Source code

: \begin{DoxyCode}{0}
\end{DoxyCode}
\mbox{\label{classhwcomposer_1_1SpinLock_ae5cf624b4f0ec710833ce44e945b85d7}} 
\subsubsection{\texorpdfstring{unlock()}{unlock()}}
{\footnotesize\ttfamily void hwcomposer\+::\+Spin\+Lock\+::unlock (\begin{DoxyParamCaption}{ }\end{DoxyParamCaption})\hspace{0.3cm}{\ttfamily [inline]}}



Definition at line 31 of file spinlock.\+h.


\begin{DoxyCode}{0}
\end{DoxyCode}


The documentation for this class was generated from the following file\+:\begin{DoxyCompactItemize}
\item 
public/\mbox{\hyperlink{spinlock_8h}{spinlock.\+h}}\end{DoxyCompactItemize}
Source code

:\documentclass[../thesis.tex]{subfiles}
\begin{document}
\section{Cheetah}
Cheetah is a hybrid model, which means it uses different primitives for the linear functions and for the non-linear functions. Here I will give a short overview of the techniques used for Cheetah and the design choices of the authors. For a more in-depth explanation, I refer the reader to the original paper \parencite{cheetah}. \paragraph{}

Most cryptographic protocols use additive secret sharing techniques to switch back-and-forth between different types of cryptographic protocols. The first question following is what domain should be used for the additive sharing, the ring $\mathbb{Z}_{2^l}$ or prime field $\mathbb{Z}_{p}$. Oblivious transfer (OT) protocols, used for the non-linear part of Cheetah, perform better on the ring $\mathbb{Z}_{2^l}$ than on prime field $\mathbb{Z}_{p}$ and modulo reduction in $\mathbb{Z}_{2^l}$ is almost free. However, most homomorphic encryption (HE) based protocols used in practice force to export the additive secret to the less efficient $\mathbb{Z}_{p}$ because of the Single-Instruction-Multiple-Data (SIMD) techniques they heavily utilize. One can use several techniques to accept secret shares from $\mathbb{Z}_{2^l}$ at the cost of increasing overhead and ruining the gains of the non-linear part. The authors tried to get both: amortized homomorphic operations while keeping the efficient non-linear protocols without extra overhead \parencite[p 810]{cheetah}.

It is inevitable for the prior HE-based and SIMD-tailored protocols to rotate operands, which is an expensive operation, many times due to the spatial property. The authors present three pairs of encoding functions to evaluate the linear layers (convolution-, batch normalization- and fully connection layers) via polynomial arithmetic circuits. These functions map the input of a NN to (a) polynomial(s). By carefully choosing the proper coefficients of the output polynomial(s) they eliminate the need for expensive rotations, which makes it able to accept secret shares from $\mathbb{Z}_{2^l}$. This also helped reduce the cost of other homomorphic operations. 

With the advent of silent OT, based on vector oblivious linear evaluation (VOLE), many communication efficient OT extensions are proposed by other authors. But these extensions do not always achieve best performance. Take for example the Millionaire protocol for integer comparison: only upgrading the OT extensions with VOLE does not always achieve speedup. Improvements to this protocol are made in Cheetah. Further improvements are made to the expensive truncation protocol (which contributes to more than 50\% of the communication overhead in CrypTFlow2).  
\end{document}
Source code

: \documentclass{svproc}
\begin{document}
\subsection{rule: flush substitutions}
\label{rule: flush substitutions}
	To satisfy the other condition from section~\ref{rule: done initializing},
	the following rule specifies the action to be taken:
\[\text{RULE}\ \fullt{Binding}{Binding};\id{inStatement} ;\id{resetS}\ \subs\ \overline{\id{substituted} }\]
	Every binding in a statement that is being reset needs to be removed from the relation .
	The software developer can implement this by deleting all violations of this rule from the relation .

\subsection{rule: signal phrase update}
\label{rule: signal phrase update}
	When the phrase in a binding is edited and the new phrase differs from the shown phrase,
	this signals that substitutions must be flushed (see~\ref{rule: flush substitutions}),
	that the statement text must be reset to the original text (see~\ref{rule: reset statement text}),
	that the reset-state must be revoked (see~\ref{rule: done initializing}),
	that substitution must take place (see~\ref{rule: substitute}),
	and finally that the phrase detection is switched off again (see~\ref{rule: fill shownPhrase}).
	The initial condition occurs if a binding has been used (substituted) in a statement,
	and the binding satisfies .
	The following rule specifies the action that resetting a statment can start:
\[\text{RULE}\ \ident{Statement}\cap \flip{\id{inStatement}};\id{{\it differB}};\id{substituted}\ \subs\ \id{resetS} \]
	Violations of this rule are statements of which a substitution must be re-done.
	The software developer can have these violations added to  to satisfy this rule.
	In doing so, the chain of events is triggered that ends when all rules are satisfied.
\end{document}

════════════════════

• Activity:
If a line in the material contains "phrase", show it.

• Reply:
\subsection{rule: signal phrase update}
\label{rule: signal phrase update}
	When the phrase in a binding is edited and the new phrase differs from the shown phrase,
	and finally that the phrase detection is switched off again (see~\ref{rule: fill shownPhrase}).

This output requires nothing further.